Piaget believed action is used by the child in order to understand and construct their knowledge base. "To understand is to invent." In contrast, Vygotsky believed that understanding comes only through social interaction. Role of Culture

Vygotsky believed that cultural artifacts pla a major role in illiciting an account of where the mind is. The ZPD reflects Vygotsky's view that learning is distinct from development, as the ZPD has been defined as "the distance between the actual development level as determined by independent problem solving and the level of potential development as determined through problem solving under adult guidance, or in collaboration with more capable peers (Vygotsky 86). Piaget, on the other hand, does not have a clear set of issues and phenomena that appear because of culture, so it is hard to compare the two at this point.

Role of the Instructor

In North American education Vygotsky's idea has been interpreted in a more controlled and top-down fashion, where a teaching adult is believed to be needed for a child's development. This is known as scaffolding. The best-known ZPD programs are Reciprocal teaching and Fostering communities of learners. The ZPD concept was also used by Lidz, Brown and Campione in the research and development of Dynamic assessment, where practical intelligence and speech development are often interwoven.

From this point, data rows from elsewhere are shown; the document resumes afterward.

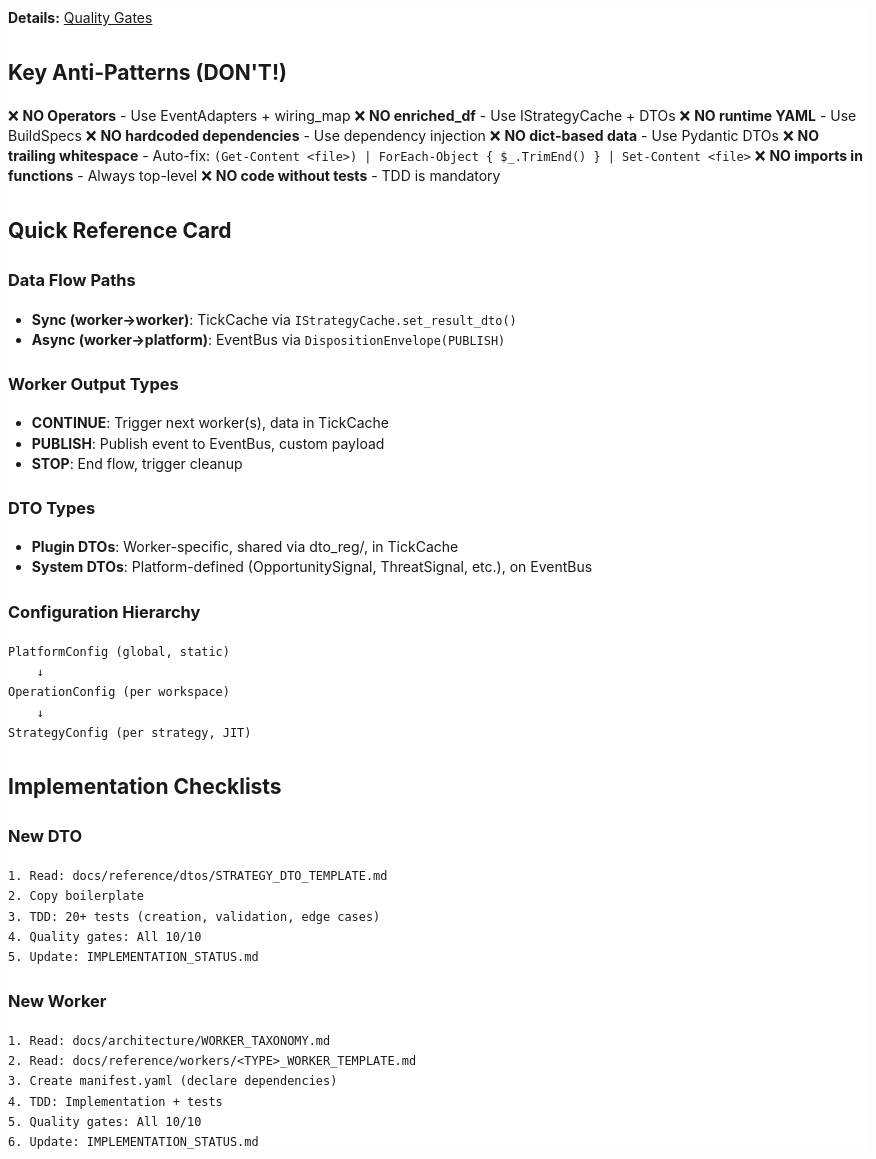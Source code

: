 **Details:** [Quality Gates](docs/coding_standards/QUALITY_GATES.md)

## Key Anti-Patterns (DON'T!)

❌ **NO Operators** - Use EventAdapters + wiring_map
❌ **NO enriched_df** - Use IStrategyCache + DTOs
❌ **NO runtime YAML** - Use BuildSpecs
❌ **NO hardcoded dependencies** - Use dependency injection
❌ **NO dict-based data** - Use Pydantic DTOs
❌ **NO trailing whitespace** - Auto-fix: `(Get-Content <file>) | ForEach-Object { $_.TrimEnd() } | Set-Content <file>`
❌ **NO imports in functions** - Always top-level
❌ **NO code without tests** - TDD is mandatory

## Quick Reference Card

### Data Flow Paths
- **Sync (worker→worker)**: TickCache via `IStrategyCache.set_result_dto()`
- **Async (worker→platform)**: EventBus via `DispositionEnvelope(PUBLISH)`

### Worker Output Types
- **CONTINUE**: Trigger next worker(s), data in TickCache
- **PUBLISH**: Publish event to EventBus, custom payload
- **STOP**: End flow, trigger cleanup

### DTO Types
- **Plugin DTOs**: Worker-specific, shared via dto_reg/, in TickCache
- **System DTOs**: Platform-defined (OpportunitySignal, ThreatSignal, etc.), on EventBus

### Configuration Hierarchy
```
PlatformConfig (global, static)
    ↓
OperationConfig (per workspace)
    ↓
StrategyConfig (per strategy, JIT)
```

## Implementation Checklists

### New DTO
```
1. Read: docs/reference/dtos/STRATEGY_DTO_TEMPLATE.md
2. Copy boilerplate
3. TDD: 20+ tests (creation, validation, edge cases)
4. Quality gates: All 10/10
5. Update: IMPLEMENTATION_STATUS.md
```

### New Worker
```
1. Read: docs/architecture/WORKER_TAXONOMY.md
2. Read: docs/reference/workers/<TYPE>_WORKER_TEMPLATE.md
3. Create manifest.yaml (declare dependencies)
4. TDD: Implementation + tests
5. Quality gates: All 10/10
6. Update: IMPLEMENTATION_STATUS.md
```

Every function in the child's cultural development appears twice: first, between people (interpsychological) and then inside the child (intrapsychological). This applies equally to voluntary attention, to logical memory, and to the formation of ideas. All the higher functions originate as actual relationships between individuals (Vygotsky, 57).

Piaget, on the other hand, believed that young children are as smart as their elders, but they just think differently....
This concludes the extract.